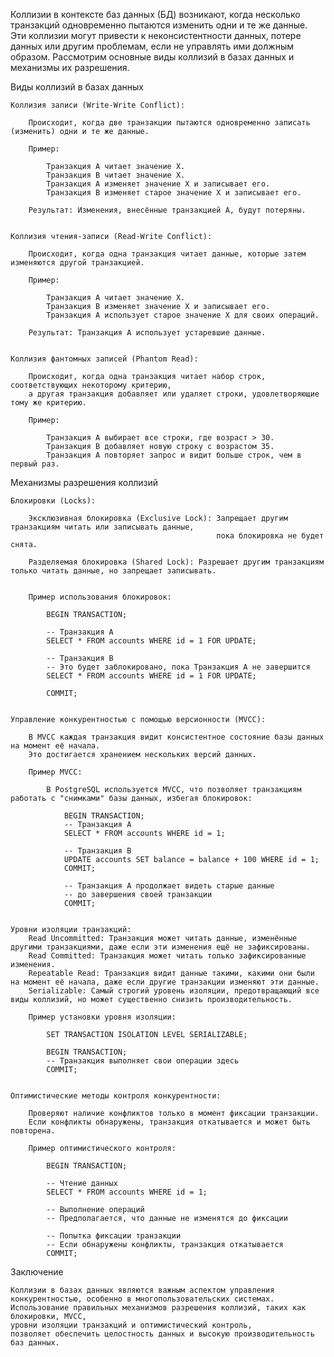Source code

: Коллизии в контексте баз данных (БД) возникают, когда несколько транзакций одновременно пытаются изменить
одни и те же данные. Эти коллизии могут привести к неконсистентности данных, потере данных или другим проблемам,
если не управлять ими должным образом. Рассмотрим основные виды коллизий в базах данных и механизмы их разрешения.


Виды коллизий в базах данных

    Коллизия записи (Write-Write Conflict):

        Происходит, когда две транзакции пытаются одновременно записать (изменить) одни и те же данные.

        Пример:

            Транзакция A читает значение X.
            Транзакция B читает значение X.
            Транзакция A изменяет значение X и записывает его.
            Транзакция B изменяет старое значение X и записывает его.

        Результат: Изменения, внесённые транзакцией A, будут потеряны.


    Коллизия чтения-записи (Read-Write Conflict):

        Происходит, когда одна транзакция читает данные, которые затем изменяются другой транзакцией.

        Пример:

            Транзакция A читает значение X.
            Транзакция B изменяет значение X и записывает его.
            Транзакция A использует старое значение X для своих операций.

        Результат: Транзакция A использует устаревшие данные.


    Коллизия фантомных записей (Phantom Read):

        Происходит, когда одна транзакция читает набор строк, соответствующих некоторому критерию,
        а другая транзакция добавляет или удаляет строки, удовлетворяющие тому же критерию.

        Пример:

            Транзакция A выбирает все строки, где возраст > 30.
            Транзакция B добавляет новую строку с возрастом 35.
            Транзакция A повторяет запрос и видит больше строк, чем в первый раз.



Механизмы разрешения коллизий

    Блокировки (Locks):

        Эксклюзивная блокировка (Exclusive Lock): Запрещает другим транзакциям читать или записывать данные, 
                                                  пока блокировка не будет снята.

        Разделяемая блокировка (Shared Lock): Разрешает другим транзакциям только читать данные, но запрещает записывать.


        Пример использования блокировок:

            BEGIN TRANSACTION;
    
            -- Транзакция A
            SELECT * FROM accounts WHERE id = 1 FOR UPDATE;
    
            -- Транзакция B
            -- Это будет заблокировано, пока Транзакция A не завершится
            SELECT * FROM accounts WHERE id = 1 FOR UPDATE;
    
            COMMIT;


    Управление конкурентностью с помощью версионности (MVCC):

        В MVCC каждая транзакция видит консистентное состояние базы данных на момент её начала. 
        Это достигается хранением нескольких версий данных.

        Пример MVCC:

            В PostgreSQL используется MVCC, что позволяет транзакциям работать с "снимками" базы данных, избегая блокировок:
    
                BEGIN TRANSACTION;
                -- Транзакция A
                SELECT * FROM accounts WHERE id = 1;
        
                -- Транзакция B
                UPDATE accounts SET balance = balance + 100 WHERE id = 1;
                COMMIT;
        
                -- Транзакция A продолжает видеть старые данные
                -- до завершения своей транзакции
                COMMIT;


    Уровни изоляции транзакций:
        Read Uncommitted: Транзакция может читать данные, изменённые другими транзакциями, даже если эти изменения ещё не зафиксированы.
        Read Committed: Транзакция может читать только зафиксированные изменения.
        Repeatable Read: Транзакция видит данные такими, какими они были на момент её начала, даже если другие транзакции изменяют эти данные.
        Serializable: Самый строгий уровень изоляции, предотвращающий все виды коллизий, но может существенно снизить производительность.

        Пример установки уровня изоляции:
         
            SET TRANSACTION ISOLATION LEVEL SERIALIZABLE;
            
            BEGIN TRANSACTION;
            -- Транзакция выполняет свои операции здесь
            COMMIT;


    Оптимистические методы контроля конкурентности:

        Проверяют наличие конфликтов только в момент фиксации транзакции. 
        Если конфликты обнаружены, транзакция откатывается и может быть повторена.
        
        Пример оптимистического контроля:
         
            BEGIN TRANSACTION;
            
            -- Чтение данных
            SELECT * FROM accounts WHERE id = 1;
            
            -- Выполнение операций
            -- Предполагается, что данные не изменятся до фиксации
            
            -- Попытка фиксации транзакции
            -- Если обнаружены конфликты, транзакция откатывается
            COMMIT;



Заключение

    Коллизии в базах данных являются важным аспектом управления конкурентностью, особенно в многопользовательских системах. 
    Использование правильных механизмов разрешения коллизий, таких как блокировки, MVCC, 
    уровни изоляции транзакций и оптимистический контроль, 
    позволяет обеспечить целостность данных и высокую производительность баз данных.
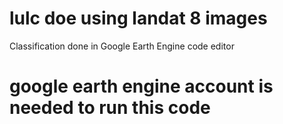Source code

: # lulc doe using landat 8 images
Classification done in Google Earth Engine code editor

# google earth engine account is needed to run this code
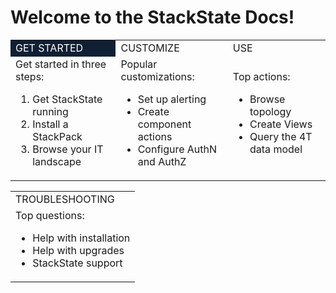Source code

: # Welcome to the StackState Docs!


<table>
  <tbody>
    <tr>
      <td style="background-color:#101F33;color:white;">GET STARTED</td>
      <td>CUSTOMIZE</td>
      <td>USE</td>
    </tr>
    <tr>
    <td>
    Get started in three steps:
      <ol>
        <li />Get StackState running
        <li />Install a StackPack
        <li />Browse your IT landscape
      </ol>
    </td>
    <td>
    Popular customizations:
      <ul>
        <li />Set up alerting
        <li />Create component actions
        <li />Configure AuthN and AuthZ
      </ul>
    </td>
    <td>
    Top actions:
      <ul>
        <li />Browse topology
        <li />Create Views
        <li />Query the 4T data model
      </ul>
    </td>
    </tr>
    </tbody>
  </table>

<table>
  <tbody>
    <tr>
    <td>TROUBLESHOOTING</td>
    </tr>
    <tr>
    <td>
    Top questions:
    <ul>
      <li />Help with installation
      <li />Help with upgrades
      <li />StackState support
    </ul>
    </td>
    </tr>

  </tbody>
</table>
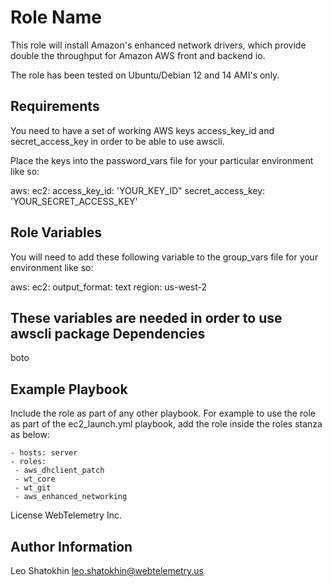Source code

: Role Name
=========

This role will install Amazon's enhanced network drivers, which provide double
the throughput for Amazon AWS front and backend io.

The role has been tested on Ubuntu/Debian 12 and 14 AMI's only.

Requirements
------------
You need to have a set of working AWS keys  access_key_id and secret_access_key
in order to be able to use awscli.

Place the keys into the password_vars file for your particular  environment like
so:

aws:
  ec2:
     access_key_id: 'YOUR_KEY_ID"
     secret_access_key: 'YOUR_SECRET_ACCESS_KEY'



Role Variables
--------------
You will need to add these following variable to the group_vars file for your
environment like so:

aws:
  ec2:
      output_format: text
      region: us-west-2

These variables are needed in order to use awscli package
Dependencies
------------

boto

Example Playbook
----------------

Include the role as part of any other playbook. For example to use the role as
part of the ec2_launch.yml playbook, add the role inside the roles stanza
as below:

    - hosts: server
    - roles:
	 - aws_dhclient_patch
	 - wt_core
	 - wt_git
	 - aws_enhanced_networking


License
WebTelemetry Inc.

Author Information
------------------
Leo Shatokhin leo.shatokhin@webtelemetry.us
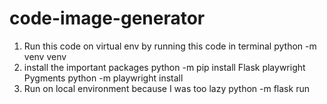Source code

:# code-image-generator
1. Run this code on virtual env by running this code in terminal
  python -m venv venv
2. install the important packages
  python -m pip install Flask playwright Pygments
  python -m playwright install
3. Run on local environment because I was too lazy
  python -m flask run
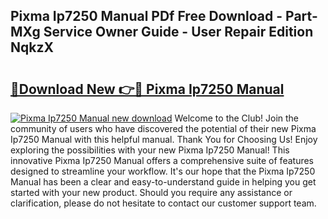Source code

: ## Pixma Ip7250 Manual PDf Free Download - Part-MXg Service Owner Guide - User Repair Edition NqkzX

# <h2><a href="http://cf20840.oget.top/?id=Pixma+Ip7250+Manual">🔗Download New 👉🔴 Pixma Ip7250 Manual</a></h2>

[![Pixma Ip7250 Manual new download](https://i.imgur.com/5g1atiW.png)](http://cf20840.oget.top/?id=Pixma+Ip7250+Manual)
Welcome to the Club! Join the community of users who have discovered the potential of their new Pixma Ip7250 Manual with this helpful manual. Thank You for Choosing Us! Enjoy exploring the possibilities with your new Pixma Ip7250 Manual! This innovative Pixma Ip7250 Manual offers a comprehensive suite of features designed to streamline your workflow. It's our hope that the Pixma Ip7250 Manual has been a clear and easy-to-understand guide in helping you get started with your new product. Should you require any assistance or clarification, please do not hesitate to contact our customer support team.
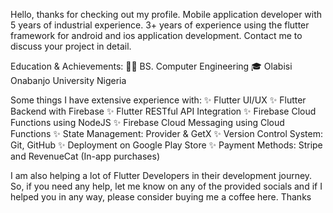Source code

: Hello, thanks for checking out my profile. Mobile application developer with 5 years of industrial experience. 3+ years of experience using the flutter framework for android and ios application development.
Contact me to discuss your project in detail.

Education & Achievements:
👨‍💻 BS. Computer Engineering
🎓 Olabisi Onabanjo University Nigeria

Some things I have extensive experience with:
✨ Flutter UI/UX
✨ Flutter Backend with Firebase
✨ Flutter RESTful API Integration
✨ Firebase Cloud Functions using NodeJS
✨ Firebase Cloud Messaging using Cloud Functions
✨ State Management: Provider & GetX
✨ Version Control System: Git, GitHub
✨ Deployment on Google Play Store
✨ Payment Methods: Stripe and RevenueCat (In-app purchases)
              
I am also helping a lot of Flutter Developers in their development journey. So, if you need any help, let me know on any of the provided socials and if I helped you in any way, please consider buying me a coffee here. Thanks


       
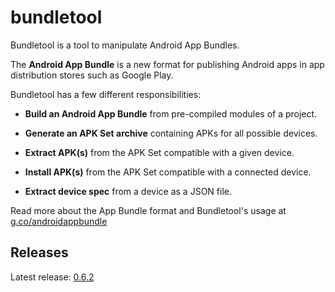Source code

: # bundletool

Bundletool is a tool to manipulate Android App Bundles.

The **Android App Bundle** is a new format for publishing Android apps in app
distribution stores such as Google Play.

Bundletool has a few different responsibilities:

*   **Build an Android App Bundle** from pre-compiled modules of a project.

*   **Generate an APK Set archive** containing APKs for all possible devices.

*   **Extract APK(s)** from the APK Set compatible with a given device.

*   **Install APK(s)** from the APK Set compatible with a connected device.

*   **Extract device spec** from a device as a JSON file.


Read more about the App Bundle format and Bundletool's usage at
[g.co/androidappbundle](https://g.co/androidappbundle)


## Releases

Latest release: [0.6.2](https://github.com/google/bundletool/releases)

....................

* **Assignment**:
Give the number of lines in the records above that contain the word "только". Reply with that number alone.

* **Written solution**:
3